Aligning conversations for Decision-making
Updated: May 19, 2022
We have all been in meetings where discussions, brain-storming, assessment discussions and the like are like ships passing in the night or a train wreak just waiting to happen. Everyone is approaching an idea or topic but the group cannot make sense of enough of anything to be helpful. One person brings in the emotional side of things. Another appeals to the factual side of things. Then, a couple of people have all these "good creative ideas" on how it can be made or marketed but it often seems more like wishful thinking than sound input. Then there's the one or two who cannot help but point out all the troubles or difficulties that resides around the topic. And so it goes from there, a lot of verbiage but it might just be easier herding cats. As a team leader, mom, or time oriented person involved this can seem almost hopeless and down-right frustrating. What can be done?
One of the best resources, I have found for assisting in aligning the flow of conversation towards listening and hearing each other for progress and decisions, is Edward de Bono's book 6 Hat Thinking. Here is a link to the de Bono Group website. Here is a link on Amazon Prime's booklist - Six Hat Thinking.
Edward de Bono points out that a team leader, or the whole team can develop the skills of using this six hat tool for aligning the discussions that seem to be a mess. Now this is a helpful tool and I would encourage you to read the book, but simply knowing isn't the same as being skilled in using this technique and tool. That is where I can encourage you to consider allow me to help you with some coaching sessions. Simply set up a free coaching session with me from the home page.
The hats are as follows:
White Hat - This is the hat that a person can put on to help discuss the factual side of the issue or topic. It affords the family, team, or individual the unified purpose of gaining insight on the information known or what needs to be known for enhancing the conversation and thus making a sound and rational decision.
Red Hat - The Red hat is the counter side to the White hat in that a person or group signifies feelings, hunches and intuition. When using this hat you can express emotions and feelings and share fears, likes, dislikes, loves, and hates.
Yellow Hat - This hat symbolizes brightness and optimism. While wearing this hat the positives are explored and the values are probed and beneficially evaluated. Yellow hat thinking opens up the variations on any one theme.

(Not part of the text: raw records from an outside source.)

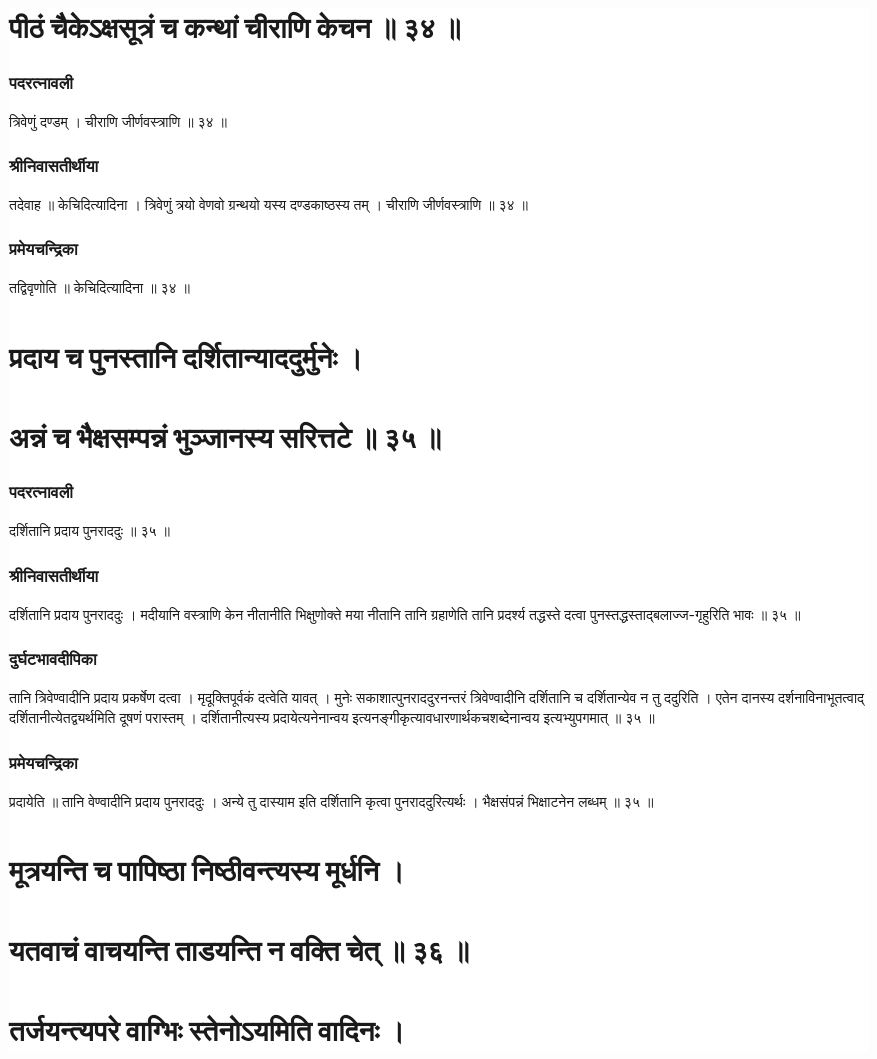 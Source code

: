 # **पीठं चैकेऽक्षसूत्रं च कन्थां चीराणि केचन ॥ ३४ ॥**

### **पदरत्नावली**

त्रिवेणुं दण्डम् । चीराणि जीर्णवस्त्राणि ॥ ३४ ॥

### **श्रीनिवासतीर्थीया**

तदेवाह ॥ केचिदित्यादिना । त्रिवेणुं त्रयो वेणवो ग्रन्थयो यस्य दण्डकाष्ठस्य तम् । चीराणि जीर्णवस्त्राणि ॥ ३४ ॥

### **प्रमेयचन्द्रिका**

तद्विवृणोति ॥ केचिदित्यादिना ॥ ३४ ॥

# **प्रदाय च पुनस्तानि दर्शितान्याददुर्मुनेः ।**

# **अन्नं च भैक्षसम्पन्नं भुञ्जानस्य सरित्तटे ॥ ३५ ॥**

### **पदरत्नावली**

दर्शितानि प्रदाय पुनराददुः ॥ ३५ ॥

### **श्रीनिवासतीर्थीया**

दर्शितानि प्रदाय पुनराददुः । मदीयानि वस्त्राणि केन नीतानीति भिक्षुणोक्ते मया नीतानि तानि ग्रहाणेति तानि प्रदर्श्य तद्धस्ते दत्वा पुनस्तद्धस्ताद्बलाज्ज-गृहुरिति भावः ॥ ३५ ॥

### **दुर्घटभावदीपिका**

तानि त्रिवेण्वादीनि प्रदाय प्रकर्षेण दत्वा । मृदूक्तिपूर्वकं दत्वेति यावत् । मुनेः सकाशात्पुनराददुरनन्तरं त्रिवेण्वादीनि दर्शितानि च दर्शितान्येव न तु ददुरिति । एतेन दानस्य दर्शनाविनाभूतत्वाद् दर्शितानीत्येतद्व्यर्थमिति दूषणं परास्तम् । दर्शितानीत्यस्य प्रदायेत्यनेनान्वय इत्यनङ्गीकृत्यावधारणार्थकचशब्देनान्वय इत्यभ्युपगमात् ॥ ३५ ॥

### **प्रमेयचन्द्रिका**

प्रदायेति ॥ तानि वेण्वादीनि प्रदाय पुनराददुः । अन्ये तु दास्याम इति दर्शितानि कृत्वा पुनराददुरित्यर्थः । भैक्षसंपन्नं भिक्षाटनेन लब्धम् ॥ ३५ ॥

# **मूत्रयन्ति च पापिष्ठा निष्ठीवन्त्यस्य मूर्धनि ।**

# **यतवाचं वाचयन्ति ताडयन्ति न वक्ति चेत् ॥ ३६ ॥**

# **तर्जयन्त्यपरे वाग्भिः स्तेनोऽयमिति वादिनः ।**
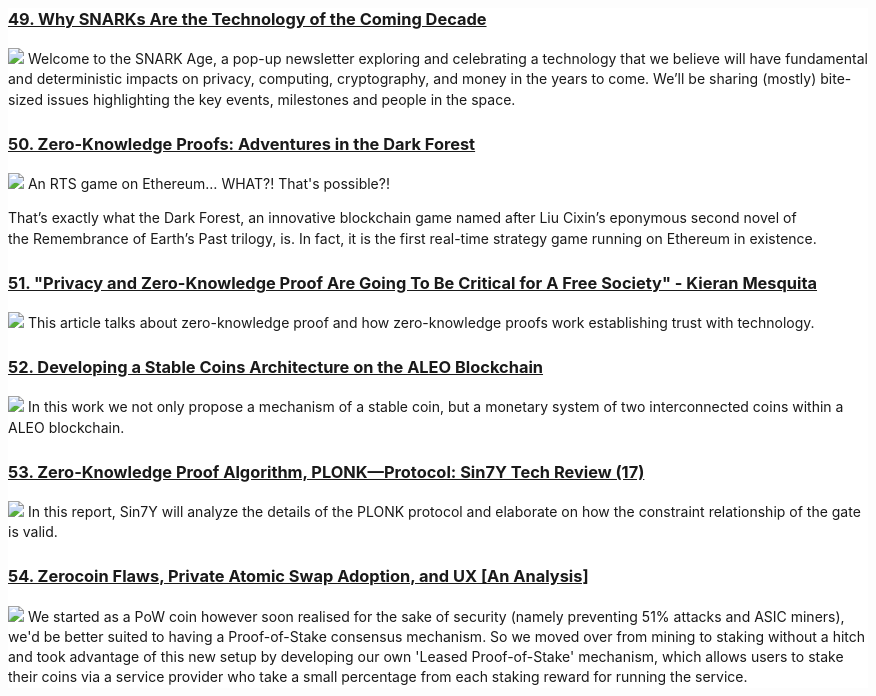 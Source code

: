 ### [49. Why SNARKs Are the Technology of the Coming Decade](https://hackernoon.com/why-snarks-are-the-technology-of-the-coming-decade-rb1u3y84)
![](https://cdn.hackernoon.com/images/vc233yho.jpg)
Welcome to the SNARK Age, a pop-up newsletter exploring and celebrating a technology that we believe will have fundamental and deterministic impacts on privacy, computing, cryptography, and money in the years to come. We’ll be sharing (mostly) bite-sized issues highlighting the key events, milestones and people in the space. 

### [50. Zero-Knowledge Proofs: Adventures in the Dark Forest](https://hackernoon.com/zero-knowledge-proofs-adventures-in-the-dark-forest-jij3xyn)
![](https://firebasestorage.googleapis.com/v0/b/hackernoon-app.appspot.com/o/images%2FYucdrSNl4zfeBJ7wVkmEPfcMLNI2-vm42y6d.jpeg?alt=media&token=85ac138a-b076-41b6-bf70-6f697e224892)
An RTS game on Ethereum… WHAT?! That's possible?!

That’s exactly what the Dark Forest, an innovative blockchain game named after Liu Cixin’s eponymous second novel of the Remembrance of Earth’s Past trilogy, is. In fact, it is the first real-time strategy game running on Ethereum in existence.

### [51. "Privacy and Zero-Knowledge Proof Are Going To Be Critical for A Free Society" - Kieran Mesquita](https://hackernoon.com/privacy-and-zero-knowledge-proof-is-going-to-be-critical-for-a-free-society-kieran-mesquita-o01735ct)
![](https://cdn.hackernoon.com/images/7rEmNIeHNFOBfZZtUMQerOZIGGH3-7s2u372c.jpeg)
This article talks about zero-knowledge proof and how zero-knowledge proofs work establishing trust with technology. 

### [52. Developing a Stable Coins Architecture on the ALEO Blockchain](https://hackernoon.com/developing-a-stable-coins-architecture-on-the-aleo-blockchain)
![](https://cdn.hackernoon.com/images/DrIpHlrfYkfOMNv92pZDFN27YXF2-do93bn9.jpeg)
In this work we not only propose a mechanism of a stable coin, but a monetary system of two interconnected coins within a ALEO blockchain.

### [53. Zero-Knowledge Proof Algorithm, PLONK—Protocol: Sin7Y Tech Review (17)](https://hackernoon.com/zero-knowledge-proof-algorithm-plonkprotocol-sin7y-tech-review-17)
![](https://cdn.hackernoon.com/images/Ns6mVt8NqgNkfsouVyus9tAe3mB2-oze3fq2.jpeg)
In this report, Sin7Y will analyze the details of the PLONK protocol and elaborate on how the constraint relationship of the gate is valid.

### [54. Zerocoin Flaws, Private Atomic Swap Adoption, and UX [An Analysis]](https://hackernoon.com/zerocoin-flaws-private-atomic-swap-adoption-and-ux-an-analysis-z9iv32tc)
![](https://cdn.hackernoon.com/images/oqw3y9y.jpg)
We started as a PoW coin however soon realised for the sake of security (namely preventing 51% attacks and ASIC miners), we'd be better suited to having a Proof-of-Stake consensus mechanism. So we moved over from mining to staking without a hitch and took advantage of this new setup by developing our own 'Leased Proof-of-Stake' mechanism, which allows users to stake their coins via a service provider who take a small percentage from each staking reward for running the service. 
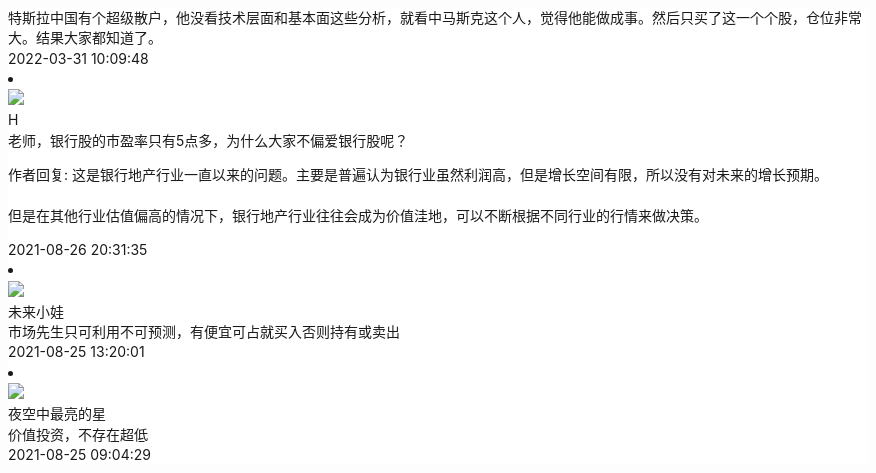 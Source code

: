   <div class="_2_QraFYR_0">特斯拉中国有个超级散户，他没看技术层面和基本面这些分析，就看中马斯克这个人，觉得他能做成事。然后只买了这一个个股，仓位非常大。结果大家都知道了。</div>
  <div class="_10o3OAxT_0">
    
  </div>
  <div class="_3klNVc4Z_0">
    <div class="_3Hkula0k_0">2022-03-31 10:09:48</div>
  </div>
</div>
</div>
</li>
<li>
<div class="_2sjJGcOH_0"><img src="https://static001.geekbang.org/account/avatar/00/11/2a/18/a6e33ffd.jpg"
  class="_3FLYR4bF_0">
<div class="_36ChpWj4_0">
  <div class="_2zFoi7sd_0"><span>H</span>
  </div>
  <div class="_2_QraFYR_0">老师，银行股的市盈率只有5点多，为什么大家不偏爱银行股呢？</div>
  <div class="_10o3OAxT_0">
    <p class="_3KxQPN3V_0">作者回复: 这是银行地产行业一直以来的问题。主要是普遍认为银行业虽然利润高，但是增长空间有限，所以没有对未来的增长预期。<br><br>但是在其他行业估值偏高的情况下，银行地产行业往往会成为价值洼地，可以不断根据不同行业的行情来做决策。</p>
  </div>
  <div class="_3klNVc4Z_0">
    <div class="_3Hkula0k_0">2021-08-26 20:31:35</div>
  </div>
</div>
</div>
</li>
<li>
<div class="_2sjJGcOH_0"><img src="https://static001.geekbang.org/account/avatar/00/0f/fb/21/a89aca0a.jpg"
  class="_3FLYR4bF_0">
<div class="_36ChpWj4_0">
  <div class="_2zFoi7sd_0"><span>未来小娃</span>
  </div>
  <div class="_2_QraFYR_0">市场先生只可利用不可预测，有便宜可占就买入否则持有或卖出</div>
  <div class="_10o3OAxT_0">
    
  </div>
  <div class="_3klNVc4Z_0">
    <div class="_3Hkula0k_0">2021-08-25 13:20:01</div>
  </div>
</div>
</div>
</li>
<li>
<div class="_2sjJGcOH_0"><img src="https://static001.geekbang.org/account/avatar/00/13/57/6e/b6795c44.jpg"
  class="_3FLYR4bF_0">
<div class="_36ChpWj4_0">
  <div class="_2zFoi7sd_0"><span>夜空中最亮的星</span>
  </div>
  <div class="_2_QraFYR_0">价值投资，不存在超低</div>
  <div class="_10o3OAxT_0">
    
  </div>
  <div class="_3klNVc4Z_0">
    <div class="_3Hkula0k_0">2021-08-25 09:04:29</div>
  </div>
</div>
</div>
</li>
</ul>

Black Hat - The Black hat is the counter side to the Yellow hat by aligning the discussion around the risks, difficulties, and potential problems inherent or related with the primary focus. In a sense, this the risk management Hat and is probably the most powerful Hat. As one of the many hats, the black hat can be overused. Still, this hat can help spot difficulties where things might go wrong, why something may not work, inherently an action hat with the intent to point out issues of risk with intent to overcome them.
Green Hat - Green hat approaches the interactions by focusing on creativity; the possibilities, alternatives, and new ideas. It’s an opportunity to express new concepts and new perceptions. This hat works in correspondence with the Yellow hat and can feed off or build upon it. It is the leader's responsibility to give room for this, but not let it be diverged from what the original focus was to be on or about.
Blue Hat - The Blue Hat is used to manage the thinking process. It’s the control mechanism that ensures the Six Thinking Hats® guidelines are observed. A vital part of this hat's responsibilities rests on making sure together the group thinks about thinking even when wearing the various hats. If the leader, mom, or whom ever senses that things are getting out of hand then the blue hat becomes a necessity in re-establishing the boundary lines for helpful interaction and alignment.
Some people have called the use of the six hats as "parallel thinking". All this seeks to help the group or team that uses it to not talk through and around each other, but to look at things in common ways for discussion, discovery, and decision-making.
Coaching Questions to help you towards application:
What would be some early flags for helping you recognize when people are just talking through and around each other instead of cooperating in conversation?
What would your "step in" statement be for moving the group towards using the Hat process to align their thinking without creating added tension?
What might block you from taking the time and energy to help your team or group get to know the six hat thinking for better group discussions & decisions?
How will you help bring consistency of using the six hats, when necessary, so that it becomes a natural part of your culture or life-style?